- ABOUT THIS TASK -
Only one stretch of the data below is wanted: the lines starting at the one with "3) As a stakeholder, I" and ending at the one with "1) Delays caused", both included, given again exactly.
##### RECORDS FOR THIS TASK
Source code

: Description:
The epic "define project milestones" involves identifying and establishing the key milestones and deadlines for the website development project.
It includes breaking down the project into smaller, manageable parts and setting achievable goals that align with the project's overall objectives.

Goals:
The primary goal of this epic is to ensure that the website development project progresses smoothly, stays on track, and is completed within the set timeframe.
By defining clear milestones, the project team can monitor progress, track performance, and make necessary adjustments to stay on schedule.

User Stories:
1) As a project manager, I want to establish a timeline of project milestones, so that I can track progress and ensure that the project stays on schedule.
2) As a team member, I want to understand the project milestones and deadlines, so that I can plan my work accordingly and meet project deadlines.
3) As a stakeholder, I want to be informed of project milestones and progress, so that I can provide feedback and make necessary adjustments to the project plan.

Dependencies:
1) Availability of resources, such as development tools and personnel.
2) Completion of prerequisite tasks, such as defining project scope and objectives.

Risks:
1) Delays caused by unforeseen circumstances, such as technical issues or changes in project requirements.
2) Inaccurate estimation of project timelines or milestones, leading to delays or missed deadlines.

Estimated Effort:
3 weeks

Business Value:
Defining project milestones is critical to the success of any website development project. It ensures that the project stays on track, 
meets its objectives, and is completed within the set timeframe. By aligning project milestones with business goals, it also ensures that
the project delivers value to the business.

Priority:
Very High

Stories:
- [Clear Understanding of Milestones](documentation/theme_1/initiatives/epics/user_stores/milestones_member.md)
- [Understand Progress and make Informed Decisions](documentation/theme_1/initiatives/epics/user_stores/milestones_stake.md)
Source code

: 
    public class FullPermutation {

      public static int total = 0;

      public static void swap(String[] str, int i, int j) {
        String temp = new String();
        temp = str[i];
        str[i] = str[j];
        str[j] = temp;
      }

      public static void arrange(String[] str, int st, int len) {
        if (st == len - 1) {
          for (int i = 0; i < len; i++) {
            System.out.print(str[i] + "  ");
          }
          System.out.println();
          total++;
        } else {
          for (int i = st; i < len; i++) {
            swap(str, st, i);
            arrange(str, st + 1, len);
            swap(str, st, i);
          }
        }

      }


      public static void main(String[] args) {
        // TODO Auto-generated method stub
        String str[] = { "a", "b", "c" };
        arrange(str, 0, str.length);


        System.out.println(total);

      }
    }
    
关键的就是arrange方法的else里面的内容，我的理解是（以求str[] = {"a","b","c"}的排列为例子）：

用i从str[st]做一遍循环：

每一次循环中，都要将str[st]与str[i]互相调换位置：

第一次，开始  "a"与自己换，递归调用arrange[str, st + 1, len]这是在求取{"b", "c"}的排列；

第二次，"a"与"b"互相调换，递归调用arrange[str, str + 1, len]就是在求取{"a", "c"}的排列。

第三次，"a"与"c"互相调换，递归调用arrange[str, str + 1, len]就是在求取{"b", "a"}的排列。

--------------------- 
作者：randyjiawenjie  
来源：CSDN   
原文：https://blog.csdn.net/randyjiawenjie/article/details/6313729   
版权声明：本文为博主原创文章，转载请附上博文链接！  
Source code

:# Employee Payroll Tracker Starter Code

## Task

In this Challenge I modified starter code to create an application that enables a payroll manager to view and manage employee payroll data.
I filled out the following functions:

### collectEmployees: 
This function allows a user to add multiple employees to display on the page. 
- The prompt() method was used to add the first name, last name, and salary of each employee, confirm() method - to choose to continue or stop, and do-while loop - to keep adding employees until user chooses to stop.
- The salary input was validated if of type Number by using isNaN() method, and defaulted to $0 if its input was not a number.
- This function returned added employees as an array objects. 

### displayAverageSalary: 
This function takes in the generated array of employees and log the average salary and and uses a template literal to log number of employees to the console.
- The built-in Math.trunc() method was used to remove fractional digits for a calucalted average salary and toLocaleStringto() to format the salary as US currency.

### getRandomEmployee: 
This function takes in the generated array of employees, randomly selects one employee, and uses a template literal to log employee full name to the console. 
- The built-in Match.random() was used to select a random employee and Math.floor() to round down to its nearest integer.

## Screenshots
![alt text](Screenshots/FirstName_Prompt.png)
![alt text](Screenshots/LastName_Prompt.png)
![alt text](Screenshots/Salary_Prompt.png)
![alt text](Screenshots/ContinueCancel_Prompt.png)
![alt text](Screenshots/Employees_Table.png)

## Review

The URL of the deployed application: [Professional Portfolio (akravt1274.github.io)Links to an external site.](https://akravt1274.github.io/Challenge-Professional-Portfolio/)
##########
- REPLY TO THE EXERCISE -
3) As a stakeholder, I want to be informed of project milestones and progress, so that I can provide feedback and make necessary adjustments to the project plan.

Dependencies:
1) Availability of resources, such as development tools and personnel.
2) Completion of prerequisite tasks, such as defining project scope and objectives.

Risks:
1) Delays caused by unforeseen circumstances, such as technical issues or changes in project requirements.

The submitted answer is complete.